** Opening INPUT FOR THIS TASK block **

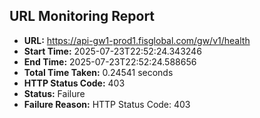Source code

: ## URL Monitoring Report

- **URL:** https://api-gw1-prod1.fisglobal.com/gw/v1/health
- **Start Time:** 2025-07-23T22:52:24.343246
- **End Time:** 2025-07-23T22:52:24.588656
- **Total Time Taken:** 0.24541 seconds
- **HTTP Status Code:** 403
- **Status:** Failure
- **Failure Reason:** HTTP Status Code: 403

** Closing INPUT FOR THIS TASK block **

*WHAT YOU WILL DO:* Each line from the one containing "- **Total Time Taken:** 0.24541 seconds" through the final line of the listing above should be returned exactly; return nothing else.

*YOUR SOLUTION:*
- **Total Time Taken:** 0.24541 seconds
- **HTTP Status Code:** 403
- **Status:** Failure
- **Failure Reason:** HTTP Status Code: 403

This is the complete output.